Co za różnica czy zakosisz pudełko z grą w sklepie, czy grę z torrentów


jest roznica, kradziez jest tylko w pierwszym przypadku, ale prawo okazuje sie byc bardziej surowe w drugim przypadku tj. kopiowania :)

filozofię co ty, i za miesiąc Twojej pracy by Tobie nie zapłacił


posiadam umowe z pracodawca, przedmiotem sporu nie jest moja praca, tylko umowa.

[#2] Re: Commodore bankrupt..off

@1989, post #1

Daj juz spokoj z tymi bzdurami, bo nie masz racji. Napisz komercyjny program i ciesz sie, że sprzedasz 1 kopie, która reszta ludzi sciągnie z torrenta...
W dzisiejszych czasach wiele osob kupuje wersje elektroniczna softu (np ja), bo nie chce im sie latac do sklepu, pudelko i instrukcja sa im niepotrzebne. Koszt taki sam. Mega glupki?
Nie jestem demonem uczciwosci w tej materii, ale gry przy ktorych spedzam wiecej niz miesiac online po prostu kupuje bo jest to wygodniejsze, uczciwe i sie lepiej z tym czuje (FM, Civka, SC, Settlers, MMORPGi, cMUD! ) i olewam wersje pudelkowe gdy sie tylko da ;) A ze w nic innego nie gram to smieci sciagniete z torrentow wpadaja i wypadaja z dysku momentalnie ;) Soft do pracy to wiadomo.

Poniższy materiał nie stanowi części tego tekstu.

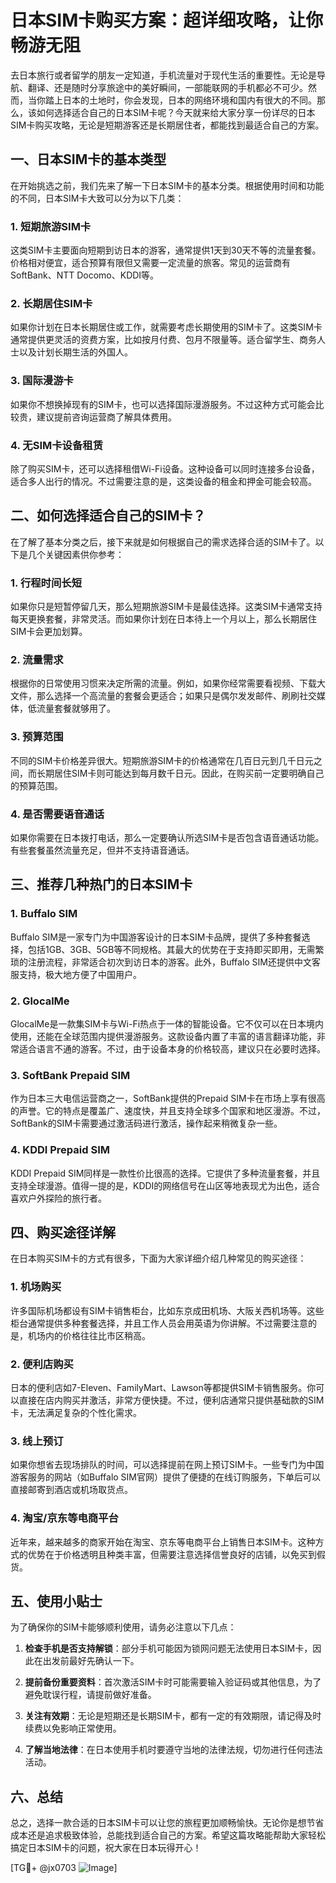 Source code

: # 日本SIM卡购买方案：超详细攻略，让你畅游无阻

去日本旅行或者留学的朋友一定知道，手机流量对于现代生活的重要性。无论是导航、翻译、还是随时分享旅途中的美好瞬间，一部能联网的手机都必不可少。然而，当你踏上日本的土地时，你会发现，日本的网络环境和国内有很大的不同。那么，该如何选择适合自己的日本SIM卡呢？今天就来给大家分享一份详尽的日本SIM卡购买攻略，无论是短期游客还是长期居住者，都能找到最适合自己的方案。

## 一、日本SIM卡的基本类型

在开始挑选之前，我们先来了解一下日本SIM卡的基本分类。根据使用时间和功能的不同，日本SIM卡大致可以分为以下几类：

### 1. **短期旅游SIM卡**
这类SIM卡主要面向短期到访日本的游客，通常提供1天到30天不等的流量套餐。价格相对便宜，适合预算有限但又需要一定流量的旅客。常见的运营商有SoftBank、NTT Docomo、KDDI等。

### 2. **长期居住SIM卡**
如果你计划在日本长期居住或工作，就需要考虑长期使用的SIM卡了。这类SIM卡通常提供更灵活的资费方案，比如按月付费、包月不限量等。适合留学生、商务人士以及计划长期生活的外国人。

### 3. **国际漫游卡**
如果你不想换掉现有的SIM卡，也可以选择国际漫游服务。不过这种方式可能会比较贵，建议提前咨询运营商了解具体费用。

### 4. **无SIM卡设备租赁**
除了购买SIM卡，还可以选择租借Wi-Fi设备。这种设备可以同时连接多台设备，适合多人出行的情况。不过需要注意的是，这类设备的租金和押金可能会较高。

## 二、如何选择适合自己的SIM卡？

在了解了基本分类之后，接下来就是如何根据自己的需求选择合适的SIM卡了。以下是几个关键因素供你参考：

### 1. **行程时间长短**
如果你只是短暂停留几天，那么短期旅游SIM卡是最佳选择。这类SIM卡通常支持每天更换套餐，非常灵活。而如果你计划在日本待上一个月以上，那么长期居住SIM卡会更加划算。

### 2. **流量需求**
根据你的日常使用习惯来决定所需的流量。例如，如果你经常需要看视频、下载大文件，那么选择一个高流量的套餐会更适合；如果只是偶尔发发邮件、刷刷社交媒体，低流量套餐就够用了。

### 3. **预算范围**
不同的SIM卡价格差异很大。短期旅游SIM卡的价格通常在几百日元到几千日元之间，而长期居住SIM卡则可能达到每月数千日元。因此，在购买前一定要明确自己的预算范围。

### 4. **是否需要语音通话**
如果你需要在日本拨打电话，那么一定要确认所选SIM卡是否包含语音通话功能。有些套餐虽然流量充足，但并不支持语音通话。

## 三、推荐几种热门的日本SIM卡

### 1. **Buffalo SIM**
Buffalo SIM是一家专门为中国游客设计的日本SIM卡品牌，提供了多种套餐选择，包括1GB、3GB、5GB等不同规格。其最大的优势在于支持即买即用，无需繁琐的注册流程，非常适合初次到访日本的游客。此外，Buffalo SIM还提供中文客服支持，极大地方便了中国用户。

### 2. **GlocalMe**
GlocalMe是一款集SIM卡与Wi-Fi热点于一体的智能设备。它不仅可以在日本境内使用，还能在全球范围内提供漫游服务。这款设备内置了丰富的语言翻译功能，非常适合语言不通的游客。不过，由于设备本身的价格较高，建议只在必要时选择。

### 3. **SoftBank Prepaid SIM**
作为日本三大电信运营商之一，SoftBank提供的Prepaid SIM卡在市场上享有很高的声誉。它的特点是覆盖广、速度快，并且支持全球多个国家和地区漫游。不过，SoftBank的SIM卡需要通过激活码进行激活，操作起来稍微复杂一些。

### 4. **KDDI Prepaid SIM**
KDDI Prepaid SIM同样是一款性价比很高的选择。它提供了多种流量套餐，并且支持全球漫游。值得一提的是，KDDI的网络信号在山区等地表现尤为出色，适合喜欢户外探险的旅行者。

## 四、购买途径详解

在日本购买SIM卡的方式有很多，下面为大家详细介绍几种常见的购买途径：

### 1. **机场购买**
许多国际机场都设有SIM卡销售柜台，比如东京成田机场、大阪关西机场等。这些柜台通常提供多种套餐选择，并且工作人员会用英语为你讲解。不过需要注意的是，机场内的价格往往比市区稍高。

### 2. **便利店购买**
日本的便利店如7-Eleven、FamilyMart、Lawson等都提供SIM卡销售服务。你可以直接在店内购买并激活，非常方便快捷。不过，便利店通常只提供基础款的SIM卡，无法满足复杂的个性化需求。

### 3. **线上预订**
如果你想省去现场排队的时间，可以选择提前在网上预订SIM卡。一些专门为中国游客服务的网站（如Buffalo SIM官网）提供了便捷的在线订购服务，下单后可以直接邮寄到酒店或机场取货点。

### 4. **淘宝/京东等电商平台**
近年来，越来越多的商家开始在淘宝、京东等电商平台上销售日本SIM卡。这种方式的优势在于价格透明且种类丰富，但需要注意选择信誉良好的店铺，以免买到假货。

## 五、使用小贴士

为了确保你的SIM卡能够顺利使用，请务必注意以下几点：

1. **检查手机是否支持解锁**：部分手机可能因为锁网问题无法使用日本SIM卡，因此在出发前最好先确认一下。
   
2. **提前备份重要资料**：首次激活SIM卡时可能需要输入验证码或其他信息，为了避免耽误行程，请提前做好准备。

3. **关注有效期**：无论是短期还是长期SIM卡，都有一定的有效期限，请记得及时续费以免影响正常使用。

4. **了解当地法律**：在日本使用手机时要遵守当地的法律法规，切勿进行任何违法活动。

## 六、总结

总之，选择一款合适的日本SIM卡可以让您的旅程更加顺畅愉快。无论你是想节省成本还是追求极致体验，总能找到适合自己的方案。希望这篇攻略能帮助大家轻松搞定日本SIM卡的问题，祝大家在日本玩得开心！

[TG💪+ @jx0703 ![Image](https://github.com/user-attachments/assets/dbca1d08-cadb-493c-b0ec-ad6f7a83f270)] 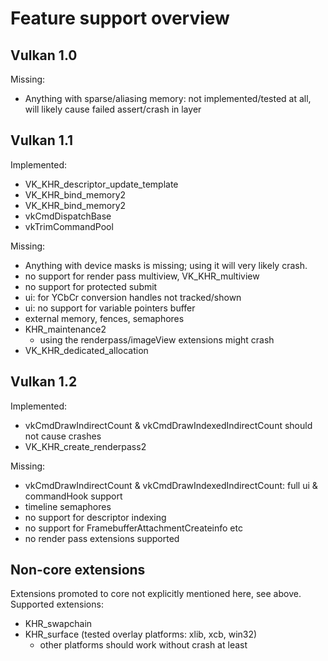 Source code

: # Feature support overview

## Vulkan 1.0

Missing:
- Anything with sparse/aliasing memory: not implemented/tested at all, 
  will likely cause failed assert/crash in layer

## Vulkan 1.1

Implemented:
- VK_KHR_descriptor_update_template
- VK_KHR_bind_memory2
- VK_KHR_bind_memory2
- vkCmdDispatchBase
- vkTrimCommandPool

Missing:
- Anything with device masks is missing; using it will very likely crash.
- no support for render pass multiview, VK_KHR_multiview
- no support for protected submit
- ui: for YCbCr conversion handles not tracked/shown
- ui: no support for variable pointers buffer
- external memory, fences, semaphores
- KHR_maintenance2
	- using the renderpass/imageView extensions might crash
- VK_KHR_dedicated_allocation

## Vulkan 1.2

Implemented:
- vkCmdDrawIndirectCount & vkCmdDrawIndexedIndirectCount should not cause crashes
- VK_KHR_create_renderpass2

Missing:
- vkCmdDrawIndirectCount & vkCmdDrawIndexedIndirectCount: full ui & commandHook support
- timeline semaphores
- no support for descriptor indexing
- no support for FramebufferAttachmentCreateinfo etc
- no render pass extensions supported

## Non-core extensions

Extensions promoted to core not explicitly mentioned here, see above.
Supported extensions:

- KHR_swapchain
- KHR_surface (tested overlay platforms: xlib, xcb, win32)
	- other platforms should work without crash at least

Co do skali piractwa... w czasach amigi piracenie bylo po prostu zbyt latwe. Gdzie mialy sie sprzedawac oryginaly tam sie sprzedawaly. Na rynkach taki jak nasz w tamtych czasach wprowadzenie komputera np na kartridze = zerowa popularnosc. Ludzie wybrali by rozwiazania te, na ktore da sie piracic. Patrz PS3 vs xbox. Gdyby na ps3 szybciej pojawil sie jailbreak konsola ta mialaby popularnosc psxa. I tak sprzedaz ps3 w stosunku do skali piractwa rewelacyjna.
Zreszta dzis sama skala piractwa na konsole jest mniejsza z powodow dostepu do neta. Granie bez rywalizacji z innymi graczami, bez achievments, bez gamming community juz dzis tak nie bawi.
Takze dostepnosc i instalacji pirata na konsoli jest o niebo bardziej skomplikowana sprawa niz na pececie, gdzie sa cuda typu wirtualne dyski itd Pamietajmy, ze zyjemy w spoleczenstwie, w ktorym dla wiekszosci komputery to czarna magia. Przecietny uzytkownik giercmen nie wie co to torrent, jak sciagnac obraz plyty i go wypalic. To my wywodzimy sie z czasow komputerowego "zrob to sam". Z czasow w ktorych pierwsza instancja "help online" byl syn kolegi taty z pracy, ktory mial atari miesiac wczesniej niz my ;)


Recedent: czy tylko ja mam takie wrażenie, ze pakujesz sie nieproszony miedzy wodke a zakąske i zamykasz kolejne tematy z kwitnącymi dyskusjami "bo tak"? Daj chłopie poględzić :)



Ostatnia modyfikacja: 30.04.2011 13:21:56
[#3] Re: Commodore bankrupt..off

@pawelini, post #2

Daj juz spokoj z tymi bzdurami, bo nie masz racji.


gdybys potrafil choc w ulamku dowiesc braku racji, bylbys noszony na rekach, przez tych, ktorzy unikaja swiatla fleszy :), a tak wypisujesz typowe komunaly lobbystow.... obecne prawo to nawet nie chroni rzeczywistych tworcow, co przyswiecalo poczatkowo idei, tylko jakies twory prawne, co jest calkowicie pogwalceniem prawa wlasnosci w jakimkolwiek wymiarze.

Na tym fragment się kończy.